Bottles of carbonated drinks are hung decoratively around the kiosks like Christmas lights. They are pink, yellow soda, brown and light yellow. Beneath the sodas are large clear plastic canisters filled with candy. Sometimes there will be a street side grill with roti or chapatti which are similar to freshly made crispy flour tortillas on the comal.

Vehicles and people are maneuvering the streets in both directions, without sidewalks or traffic lanes, to the piti piti of the car, bus and bike horns. One of the biggest differences here from Latin America is that the drivers ride British style, on the left-hand side of the road. That also means you enter a bus from the left side, rather than the right.

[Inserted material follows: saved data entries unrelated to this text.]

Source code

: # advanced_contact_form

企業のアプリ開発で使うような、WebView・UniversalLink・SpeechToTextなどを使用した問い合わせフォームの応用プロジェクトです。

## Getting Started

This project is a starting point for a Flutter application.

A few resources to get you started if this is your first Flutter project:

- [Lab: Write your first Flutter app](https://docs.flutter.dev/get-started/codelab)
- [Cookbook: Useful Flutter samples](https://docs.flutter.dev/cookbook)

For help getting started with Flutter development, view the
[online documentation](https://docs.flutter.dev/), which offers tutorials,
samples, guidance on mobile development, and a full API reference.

India is actually a sub-continent, surrounded by oceans, not all that different in size and shape from South America. In Latin America, it’s not uncommon to see small roadside shrines to La Virgen de Guadalupe or another patron saint, and candles and images are common, even in buses. In southern India, most towns will have one highly decorated shrine covered with golden flowers, adorned with deities and smelling of incense, burning ghee and maybe some coconut. Bus drivers here hang garlands from their rear view mirror.

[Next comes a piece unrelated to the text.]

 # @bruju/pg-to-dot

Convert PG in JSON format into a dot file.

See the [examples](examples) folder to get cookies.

Speaking of buses, the ones in India are packed just like those in Latin America. But as you make stops, there are no rambling vendors offering fruit, snacks or drinks. Nor do the passengers bring their own breakfast, lunch or dinner on board. The difference could be because Indians eat only two meals a day. Or, maybe because eating of meals in India is a bit more ceremonial. Another reason could be that Indians like to wash their hands before and after eating their forkless and spoonless meals, which like those of Latin America are heavy on the rice and seasoned with plenty of peppers and spices.

Some of the red or turquoise painted buses and most of the taxis in Southern India are open aired. The buses have the same Latin American system of a driver and a cashier. The money takers here are skinny men with a magician’s ability to pass through invisible spaces between hordes of people. In many areas here, it’s obligatory for the bus, taxi and rickshaw drivers to wear safari style khaki shirts. When they don’t, they are fined. This gives them a more professional look than the men behind the wheel or pocketing the bills in Latin America.

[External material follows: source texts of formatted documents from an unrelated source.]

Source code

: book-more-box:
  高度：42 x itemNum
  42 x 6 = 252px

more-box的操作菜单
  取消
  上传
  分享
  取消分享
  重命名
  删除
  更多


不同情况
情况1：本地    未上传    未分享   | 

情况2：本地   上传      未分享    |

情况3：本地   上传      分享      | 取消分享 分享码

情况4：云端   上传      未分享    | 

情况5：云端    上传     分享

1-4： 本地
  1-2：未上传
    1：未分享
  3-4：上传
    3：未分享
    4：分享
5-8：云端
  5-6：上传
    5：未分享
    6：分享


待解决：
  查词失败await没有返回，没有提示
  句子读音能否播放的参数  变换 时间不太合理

Here, too, the buses stop along the way to pick up passengers at no particularly marked bus stops. They may have a sign suggesting only 11 passengers stand in the aisle, but in reality, 11 are crowded in just between three rows of seats. People are encouraged to lean into the area where the lucky folks got a seat, to allow for more people to scrunch in together. Similar to the buses in Latin America, the space next to the driver is a prime spot for luggage or a friend of the driver. Unlike the courteous Latin men that will often give up their seat to a female, the Indian men rush to grab a seat as quick they can.

South India may be just as different from Northern India as is Quito from Guayaquil or Tierra del Fuego and Buenos Aires. Yet, worlds apart, there are so many likenesses, that bring a sense of home and welcoming to a very foreign land.



  1. Raul ColonNo Gravatar on December 28, 2011 at 5:25 pm

    Once again thanks Deborah for sharing your experiences with us. Working with my Indian brothers I found many similarities in our culture. 

    Seeing an image of el “Che” and reading this post confirmed what I have been perceiving all these years.